**TASK TO COMPLETE**
Go through the entries below. Copy each line in which "passed" appears.

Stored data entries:
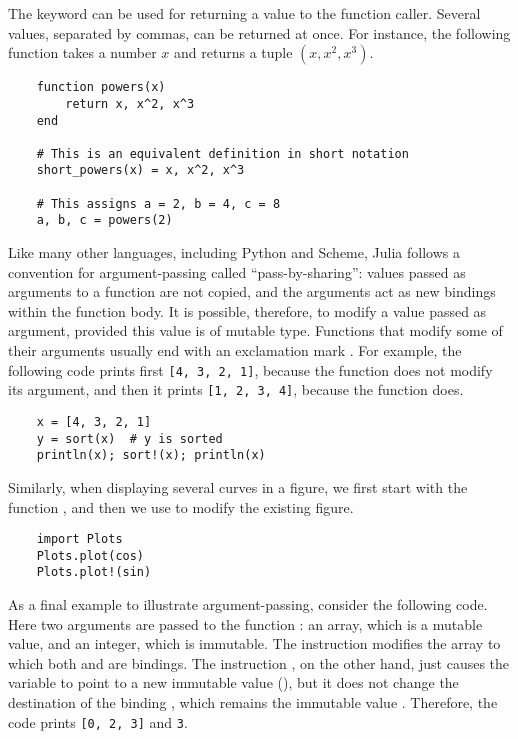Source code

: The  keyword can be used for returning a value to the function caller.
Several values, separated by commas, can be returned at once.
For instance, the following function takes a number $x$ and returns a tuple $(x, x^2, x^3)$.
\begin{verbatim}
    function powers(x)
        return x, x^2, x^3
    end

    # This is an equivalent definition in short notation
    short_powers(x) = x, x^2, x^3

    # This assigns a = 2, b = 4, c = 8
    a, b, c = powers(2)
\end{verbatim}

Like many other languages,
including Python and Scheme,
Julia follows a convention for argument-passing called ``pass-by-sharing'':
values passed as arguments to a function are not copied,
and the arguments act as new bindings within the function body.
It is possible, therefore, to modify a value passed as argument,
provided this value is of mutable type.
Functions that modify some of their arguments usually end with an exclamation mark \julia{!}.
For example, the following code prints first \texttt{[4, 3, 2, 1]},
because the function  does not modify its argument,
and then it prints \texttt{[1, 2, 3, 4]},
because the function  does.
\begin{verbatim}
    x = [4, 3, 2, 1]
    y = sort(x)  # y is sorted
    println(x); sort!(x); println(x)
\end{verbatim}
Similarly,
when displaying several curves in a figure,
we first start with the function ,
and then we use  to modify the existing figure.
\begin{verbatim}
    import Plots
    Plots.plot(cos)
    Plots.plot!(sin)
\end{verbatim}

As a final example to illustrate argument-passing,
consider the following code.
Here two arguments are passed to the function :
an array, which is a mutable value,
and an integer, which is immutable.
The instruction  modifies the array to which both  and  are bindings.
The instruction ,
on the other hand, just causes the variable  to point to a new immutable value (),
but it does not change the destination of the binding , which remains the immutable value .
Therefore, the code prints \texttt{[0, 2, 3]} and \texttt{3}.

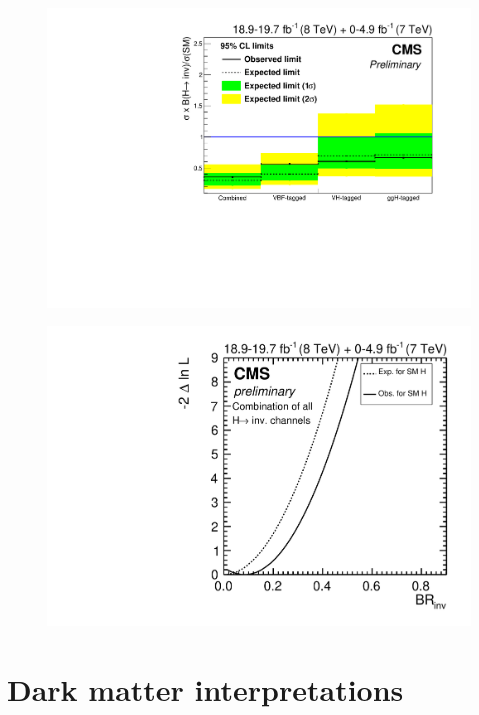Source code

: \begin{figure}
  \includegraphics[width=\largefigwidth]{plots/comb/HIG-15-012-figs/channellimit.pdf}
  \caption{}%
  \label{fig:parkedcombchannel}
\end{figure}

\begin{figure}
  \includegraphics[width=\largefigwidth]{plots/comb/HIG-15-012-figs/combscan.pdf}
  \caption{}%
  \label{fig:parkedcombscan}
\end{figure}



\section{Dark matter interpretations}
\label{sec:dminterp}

**RESPONSE TO THIS TASK**
values passed as arguments to a function are not copied,
It is possible, therefore, to modify a value passed as argument,
Here two arguments are passed to the function :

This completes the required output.